Your instructions — An exact copy of all the data below is needed, without its pictures.

[Stored data entries]
-- Opening Marker --
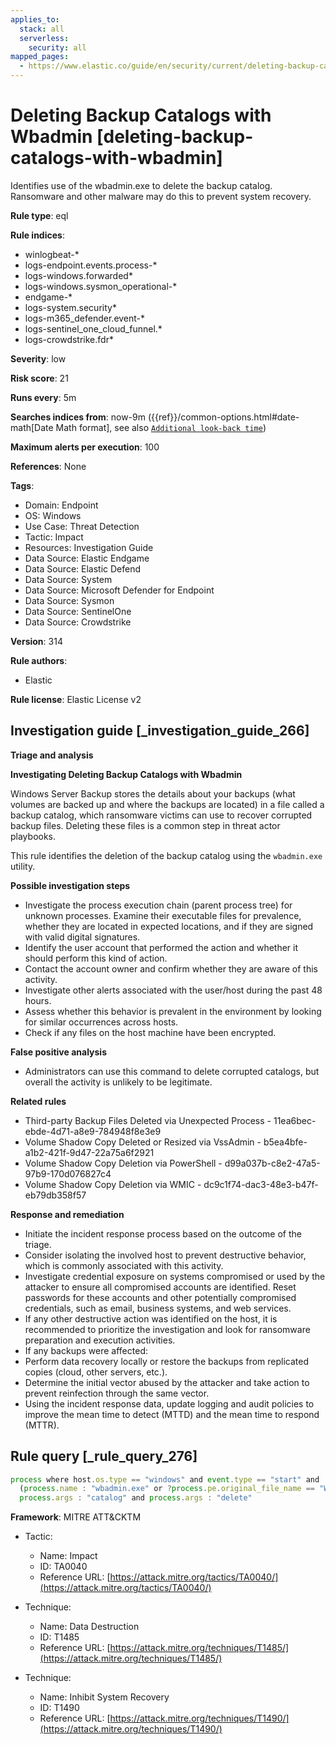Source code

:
 ```yaml
---
applies_to:
  stack: all
  serverless:
    security: all
mapped_pages:
  - https://www.elastic.co/guide/en/security/current/deleting-backup-catalogs-with-wbadmin.html
---
```


# Deleting Backup Catalogs with Wbadmin [deleting-backup-catalogs-with-wbadmin]

Identifies use of the wbadmin.exe to delete the backup catalog. Ransomware and other malware may do this to prevent system recovery.

**Rule type**: eql

**Rule indices**:

* winlogbeat-*
* logs-endpoint.events.process-*
* logs-windows.forwarded*
* logs-windows.sysmon_operational-*
* endgame-*
* logs-system.security*
* logs-m365_defender.event-*
* logs-sentinel_one_cloud_funnel.*
* logs-crowdstrike.fdr*

**Severity**: low

**Risk score**: 21

**Runs every**: 5m

**Searches indices from**: now-9m ({{ref}}/common-options.html#date-math[Date Math format], see also [`Additional look-back time`](docs-content://solutions/security/detect-and-alert/create-detection-rule.md#rule-schedule))

**Maximum alerts per execution**: 100

**References**: None

**Tags**:

* Domain: Endpoint
* OS: Windows
* Use Case: Threat Detection
* Tactic: Impact
* Resources: Investigation Guide
* Data Source: Elastic Endgame
* Data Source: Elastic Defend
* Data Source: System
* Data Source: Microsoft Defender for Endpoint
* Data Source: Sysmon
* Data Source: SentinelOne
* Data Source: Crowdstrike

**Version**: 314

**Rule authors**:

* Elastic

**Rule license**: Elastic License v2

## Investigation guide [_investigation_guide_266]

**Triage and analysis**

**Investigating Deleting Backup Catalogs with Wbadmin**

Windows Server Backup stores the details about your backups (what volumes are backed up and where the backups are located) in a file called a backup catalog, which ransomware victims can use to recover corrupted backup files. Deleting these files is a common step in threat actor playbooks.

This rule identifies the deletion of the backup catalog using the `wbadmin.exe` utility.

**Possible investigation steps**

* Investigate the process execution chain (parent process tree) for unknown processes. Examine their executable files for prevalence, whether they are located in expected locations, and if they are signed with valid digital signatures.
* Identify the user account that performed the action and whether it should perform this kind of action.
* Contact the account owner and confirm whether they are aware of this activity.
* Investigate other alerts associated with the user/host during the past 48 hours.
* Assess whether this behavior is prevalent in the environment by looking for similar occurrences across hosts.
* Check if any files on the host machine have been encrypted.

**False positive analysis**

* Administrators can use this command to delete corrupted catalogs, but overall the activity is unlikely to be legitimate.

**Related rules**

* Third-party Backup Files Deleted via Unexpected Process - 11ea6bec-ebde-4d71-a8e9-784948f8e3e9
* Volume Shadow Copy Deleted or Resized via VssAdmin - b5ea4bfe-a1b2-421f-9d47-22a75a6f2921
* Volume Shadow Copy Deletion via PowerShell - d99a037b-c8e2-47a5-97b9-170d076827c4
* Volume Shadow Copy Deletion via WMIC - dc9c1f74-dac3-48e3-b47f-eb79db358f57

**Response and remediation**

* Initiate the incident response process based on the outcome of the triage.
* Consider isolating the involved host to prevent destructive behavior, which is commonly associated with this activity.
* Investigate credential exposure on systems compromised or used by the attacker to ensure all compromised accounts are identified. Reset passwords for these accounts and other potentially compromised credentials, such as email, business systems, and web services.
* If any other destructive action was identified on the host, it is recommended to prioritize the investigation and look for ransomware preparation and execution activities.
* If any backups were affected:
* Perform data recovery locally or restore the backups from replicated copies (cloud, other servers, etc.).
* Determine the initial vector abused by the attacker and take action to prevent reinfection through the same vector.
* Using the incident response data, update logging and audit policies to improve the mean time to detect (MTTD) and the mean time to respond (MTTR).


## Rule query [_rule_query_276]

```js
process where host.os.type == "windows" and event.type == "start" and
  (process.name : "wbadmin.exe" or ?process.pe.original_file_name == "WBADMIN.EXE") and
  process.args : "catalog" and process.args : "delete"
```

**Framework**: MITRE ATT&CKTM

* Tactic:

    * Name: Impact
    * ID: TA0040
    * Reference URL: [https://attack.mitre.org/tactics/TA0040/](https://attack.mitre.org/tactics/TA0040/)

* Technique:

    * Name: Data Destruction
    * ID: T1485
    * Reference URL: [https://attack.mitre.org/techniques/T1485/](https://attack.mitre.org/techniques/T1485/)

* Technique:

    * Name: Inhibit System Recovery
    * ID: T1490
    * Reference URL: [https://attack.mitre.org/techniques/T1490/](https://attack.mitre.org/techniques/T1490/)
-- Closing Marker --
Result —
Source code

:
 ```yaml
---
applies_to:
  stack: all
  serverless:
    security: all
mapped_pages:
  - https://www.elastic.co/guide/en/security/current/deleting-backup-catalogs-with-wbadmin.html
---
```


# Deleting Backup Catalogs with Wbadmin [deleting-backup-catalogs-with-wbadmin]

Identifies use of the wbadmin.exe to delete the backup catalog. Ransomware and other malware may do this to prevent system recovery.

**Rule type**: eql

**Rule indices**:

* winlogbeat-*
* logs-endpoint.events.process-*
* logs-windows.forwarded*
* logs-windows.sysmon_operational-*
* endgame-*
* logs-system.security*
* logs-m365_defender.event-*
* logs-sentinel_one_cloud_funnel.*
* logs-crowdstrike.fdr*

**Severity**: low

**Risk score**: 21

**Runs every**: 5m

**Searches indices from**: now-9m ({{ref}}/common-options.html#date-math[Date Math format], see also [`Additional look-back time`](docs-content://solutions/security/detect-and-alert/create-detection-rule.md#rule-schedule))

**Maximum alerts per execution**: 100

**References**: None

**Tags**:

* Domain: Endpoint
* OS: Windows
* Use Case: Threat Detection
* Tactic: Impact
* Resources: Investigation Guide
* Data Source: Elastic Endgame
* Data Source: Elastic Defend
* Data Source: System
* Data Source: Microsoft Defender for Endpoint
* Data Source: Sysmon
* Data Source: SentinelOne
* Data Source: Crowdstrike

**Version**: 314

**Rule authors**:

* Elastic

**Rule license**: Elastic License v2

## Investigation guide [_investigation_guide_266]

**Triage and analysis**

**Investigating Deleting Backup Catalogs with Wbadmin**

Windows Server Backup stores the details about your backups (what volumes are backed up and where the backups are located) in a file called a backup catalog, which ransomware victims can use to recover corrupted backup files. Deleting these files is a common step in threat actor playbooks.

This rule identifies the deletion of the backup catalog using the `wbadmin.exe` utility.

**Possible investigation steps**

* Investigate the process execution chain (parent process tree) for unknown processes. Examine their executable files for prevalence, whether they are located in expected locations, and if they are signed with valid digital signatures.
* Identify the user account that performed the action and whether it should perform this kind of action.
* Contact the account owner and confirm whether they are aware of this activity.
* Investigate other alerts associated with the user/host during the past 48 hours.
* Assess whether this behavior is prevalent in the environment by looking for similar occurrences across hosts.
* Check if any files on the host machine have been encrypted.

**False positive analysis**

* Administrators can use this command to delete corrupted catalogs, but overall the activity is unlikely to be legitimate.

**Related rules**

* Third-party Backup Files Deleted via Unexpected Process - 11ea6bec-ebde-4d71-a8e9-784948f8e3e9
* Volume Shadow Copy Deleted or Resized via VssAdmin - b5ea4bfe-a1b2-421f-9d47-22a75a6f2921
* Volume Shadow Copy Deletion via PowerShell - d99a037b-c8e2-47a5-97b9-170d076827c4
* Volume Shadow Copy Deletion via WMIC - dc9c1f74-dac3-48e3-b47f-eb79db358f57

**Response and remediation**

* Initiate the incident response process based on the outcome of the triage.
* Consider isolating the involved host to prevent destructive behavior, which is commonly associated with this activity.
* Investigate credential exposure on systems compromised or used by the attacker to ensure all compromised accounts are identified. Reset passwords for these accounts and other potentially compromised credentials, such as email, business systems, and web services.
* If any other destructive action was identified on the host, it is recommended to prioritize the investigation and look for ransomware preparation and execution activities.
* If any backups were affected:
* Perform data recovery locally or restore the backups from replicated copies (cloud, other servers, etc.).
* Determine the initial vector abused by the attacker and take action to prevent reinfection through the same vector.
* Using the incident response data, update logging and audit policies to improve the mean time to detect (MTTD) and the mean time to respond (MTTR).


## Rule query [_rule_query_276]

```js
process where host.os.type == "windows" and event.type == "start" and
  (process.name : "wbadmin.exe" or ?process.pe.original_file_name == "WBADMIN.EXE") and
  process.args : "catalog" and process.args : "delete"
```

**Framework**: MITRE ATT&CKTM

* Tactic:

    * Name: Impact
    * ID: TA0040
    * Reference URL: [https://attack.mitre.org/tactics/TA0040/](https://attack.mitre.org/tactics/TA0040/)

* Technique:

    * Name: Data Destruction
    * ID: T1485
    * Reference URL: [https://attack.mitre.org/techniques/T1485/](https://attack.mitre.org/techniques/T1485/)

* Technique:

    * Name: Inhibit System Recovery
    * ID: T1490
    * Reference URL: [https://attack.mitre.org/techniques/T1490/](https://attack.mitre.org/techniques/T1490/)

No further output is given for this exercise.